── Exercise input ──
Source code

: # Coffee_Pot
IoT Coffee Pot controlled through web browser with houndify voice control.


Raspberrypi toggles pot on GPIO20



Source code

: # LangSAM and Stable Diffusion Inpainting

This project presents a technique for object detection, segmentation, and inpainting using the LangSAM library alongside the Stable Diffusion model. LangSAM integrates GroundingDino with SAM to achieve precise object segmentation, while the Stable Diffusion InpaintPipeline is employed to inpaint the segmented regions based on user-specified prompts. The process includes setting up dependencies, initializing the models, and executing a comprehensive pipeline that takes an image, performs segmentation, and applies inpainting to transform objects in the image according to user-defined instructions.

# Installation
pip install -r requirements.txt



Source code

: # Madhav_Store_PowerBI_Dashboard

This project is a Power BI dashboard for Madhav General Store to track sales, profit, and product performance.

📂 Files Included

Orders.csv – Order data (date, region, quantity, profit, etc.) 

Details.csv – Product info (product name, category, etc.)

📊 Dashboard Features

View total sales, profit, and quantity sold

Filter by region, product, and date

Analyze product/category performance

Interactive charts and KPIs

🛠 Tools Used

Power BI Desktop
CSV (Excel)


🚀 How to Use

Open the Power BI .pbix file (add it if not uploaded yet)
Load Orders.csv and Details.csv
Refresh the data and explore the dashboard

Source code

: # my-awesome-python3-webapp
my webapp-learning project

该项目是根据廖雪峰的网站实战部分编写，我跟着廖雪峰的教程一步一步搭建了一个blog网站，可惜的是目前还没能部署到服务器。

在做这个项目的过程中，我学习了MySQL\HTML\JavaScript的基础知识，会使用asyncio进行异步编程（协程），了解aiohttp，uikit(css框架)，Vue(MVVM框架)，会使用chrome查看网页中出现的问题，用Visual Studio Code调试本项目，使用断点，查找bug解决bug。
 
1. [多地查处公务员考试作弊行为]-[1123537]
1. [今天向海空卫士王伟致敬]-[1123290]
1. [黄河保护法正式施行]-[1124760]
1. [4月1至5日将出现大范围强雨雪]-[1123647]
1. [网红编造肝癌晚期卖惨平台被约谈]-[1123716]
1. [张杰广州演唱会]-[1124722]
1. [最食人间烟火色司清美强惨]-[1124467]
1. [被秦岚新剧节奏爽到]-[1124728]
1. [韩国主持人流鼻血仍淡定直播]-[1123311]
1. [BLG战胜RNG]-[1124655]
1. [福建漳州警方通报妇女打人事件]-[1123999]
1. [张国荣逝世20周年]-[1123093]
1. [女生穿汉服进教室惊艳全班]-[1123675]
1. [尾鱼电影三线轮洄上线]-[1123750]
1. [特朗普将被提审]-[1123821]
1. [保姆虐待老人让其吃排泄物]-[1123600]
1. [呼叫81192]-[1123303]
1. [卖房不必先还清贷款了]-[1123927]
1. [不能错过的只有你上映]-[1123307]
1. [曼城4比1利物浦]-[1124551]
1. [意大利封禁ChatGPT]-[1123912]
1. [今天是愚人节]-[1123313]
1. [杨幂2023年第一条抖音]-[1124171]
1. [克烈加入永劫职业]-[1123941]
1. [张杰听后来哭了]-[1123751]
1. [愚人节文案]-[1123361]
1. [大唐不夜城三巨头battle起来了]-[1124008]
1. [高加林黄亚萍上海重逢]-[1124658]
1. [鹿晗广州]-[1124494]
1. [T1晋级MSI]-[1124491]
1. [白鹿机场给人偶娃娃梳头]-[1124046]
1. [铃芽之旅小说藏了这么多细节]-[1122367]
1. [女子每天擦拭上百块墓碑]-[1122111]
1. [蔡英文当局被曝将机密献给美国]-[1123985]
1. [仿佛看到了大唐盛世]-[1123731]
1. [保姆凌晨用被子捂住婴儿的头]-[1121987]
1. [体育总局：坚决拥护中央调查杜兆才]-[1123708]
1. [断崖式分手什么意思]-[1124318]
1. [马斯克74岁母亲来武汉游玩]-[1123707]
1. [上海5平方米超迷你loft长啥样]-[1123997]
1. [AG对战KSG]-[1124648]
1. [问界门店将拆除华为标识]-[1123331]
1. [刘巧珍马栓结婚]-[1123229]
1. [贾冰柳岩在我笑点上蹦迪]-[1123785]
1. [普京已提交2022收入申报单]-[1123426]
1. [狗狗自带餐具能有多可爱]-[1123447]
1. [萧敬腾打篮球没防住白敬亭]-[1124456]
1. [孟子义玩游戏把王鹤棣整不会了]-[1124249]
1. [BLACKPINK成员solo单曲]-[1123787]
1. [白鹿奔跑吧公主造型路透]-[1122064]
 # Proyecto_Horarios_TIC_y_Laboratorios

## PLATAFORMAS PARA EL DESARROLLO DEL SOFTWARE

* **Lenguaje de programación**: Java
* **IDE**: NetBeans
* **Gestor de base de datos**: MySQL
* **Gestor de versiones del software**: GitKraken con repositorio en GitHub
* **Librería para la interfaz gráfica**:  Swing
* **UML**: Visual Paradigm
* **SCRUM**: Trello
───
* Aim of the exercise
Write out the data once more, word for word.

* Response below
Source code

: # Coffee_Pot
IoT Coffee Pot controlled through web browser with houndify voice control.


Raspberrypi toggles pot on GPIO20



Source code

: # LangSAM and Stable Diffusion Inpainting

This project presents a technique for object detection, segmentation, and inpainting using the LangSAM library alongside the Stable Diffusion model. LangSAM integrates GroundingDino with SAM to achieve precise object segmentation, while the Stable Diffusion InpaintPipeline is employed to inpaint the segmented regions based on user-specified prompts. The process includes setting up dependencies, initializing the models, and executing a comprehensive pipeline that takes an image, performs segmentation, and applies inpainting to transform objects in the image according to user-defined instructions.

# Installation
pip install -r requirements.txt



Source code

: # Madhav_Store_PowerBI_Dashboard

This project is a Power BI dashboard for Madhav General Store to track sales, profit, and product performance.

📂 Files Included

Orders.csv – Order data (date, region, quantity, profit, etc.) 

Details.csv – Product info (product name, category, etc.)

📊 Dashboard Features

View total sales, profit, and quantity sold

Filter by region, product, and date

Analyze product/category performance

Interactive charts and KPIs

🛠 Tools Used

Power BI Desktop
CSV (Excel)


🚀 How to Use

Open the Power BI .pbix file (add it if not uploaded yet)
Load Orders.csv and Details.csv
Refresh the data and explore the dashboard

Source code

: # my-awesome-python3-webapp
my webapp-learning project

该项目是根据廖雪峰的网站实战部分编写，我跟着廖雪峰的教程一步一步搭建了一个blog网站，可惜的是目前还没能部署到服务器。

在做这个项目的过程中，我学习了MySQL\HTML\JavaScript的基础知识，会使用asyncio进行异步编程（协程），了解aiohttp，uikit(css框架)，Vue(MVVM框架)，会使用chrome查看网页中出现的问题，用Visual Studio Code调试本项目，使用断点，查找bug解决bug。
 
1. [多地查处公务员考试作弊行为]-[1123537]
1. [今天向海空卫士王伟致敬]-[1123290]
1. [黄河保护法正式施行]-[1124760]
1. [4月1至5日将出现大范围强雨雪]-[1123647]
1. [网红编造肝癌晚期卖惨平台被约谈]-[1123716]
1. [张杰广州演唱会]-[1124722]
1. [最食人间烟火色司清美强惨]-[1124467]
1. [被秦岚新剧节奏爽到]-[1124728]
1. [韩国主持人流鼻血仍淡定直播]-[1123311]
1. [BLG战胜RNG]-[1124655]
1. [福建漳州警方通报妇女打人事件]-[1123999]
1. [张国荣逝世20周年]-[1123093]
1. [女生穿汉服进教室惊艳全班]-[1123675]
1. [尾鱼电影三线轮洄上线]-[1123750]
1. [特朗普将被提审]-[1123821]
1. [保姆虐待老人让其吃排泄物]-[1123600]
1. [呼叫81192]-[1123303]
1. [卖房不必先还清贷款了]-[1123927]
1. [不能错过的只有你上映]-[1123307]
1. [曼城4比1利物浦]-[1124551]
1. [意大利封禁ChatGPT]-[1123912]
1. [今天是愚人节]-[1123313]
1. [杨幂2023年第一条抖音]-[1124171]
1. [克烈加入永劫职业]-[1123941]
1. [张杰听后来哭了]-[1123751]
1. [愚人节文案]-[1123361]
1. [大唐不夜城三巨头battle起来了]-[1124008]
1. [高加林黄亚萍上海重逢]-[1124658]
1. [鹿晗广州]-[1124494]
1. [T1晋级MSI]-[1124491]
1. [白鹿机场给人偶娃娃梳头]-[1124046]
1. [铃芽之旅小说藏了这么多细节]-[1122367]
1. [女子每天擦拭上百块墓碑]-[1122111]
1. [蔡英文当局被曝将机密献给美国]-[1123985]
1. [仿佛看到了大唐盛世]-[1123731]
1. [保姆凌晨用被子捂住婴儿的头]-[1121987]
1. [体育总局：坚决拥护中央调查杜兆才]-[1123708]
1. [断崖式分手什么意思]-[1124318]
1. [马斯克74岁母亲来武汉游玩]-[1123707]
1. [上海5平方米超迷你loft长啥样]-[1123997]
1. [AG对战KSG]-[1124648]
1. [问界门店将拆除华为标识]-[1123331]
1. [刘巧珍马栓结婚]-[1123229]
1. [贾冰柳岩在我笑点上蹦迪]-[1123785]
1. [普京已提交2022收入申报单]-[1123426]
1. [狗狗自带餐具能有多可爱]-[1123447]
1. [萧敬腾打篮球没防住白敬亭]-[1124456]
1. [孟子义玩游戏把王鹤棣整不会了]-[1124249]
1. [BLACKPINK成员solo单曲]-[1123787]
1. [白鹿奔跑吧公主造型路透]-[1122064]
 # Proyecto_Horarios_TIC_y_Laboratorios

## PLATAFORMAS PARA EL DESARROLLO DEL SOFTWARE

* **Lenguaje de programación**: Java
* **IDE**: NetBeans
* **Gestor de base de datos**: MySQL
* **Gestor de versiones del software**: GitKraken con repositorio en GitHub
* **Librería para la interfaz gráfica**:  Swing
* **UML**: Visual Paradigm
* **SCRUM**: Trello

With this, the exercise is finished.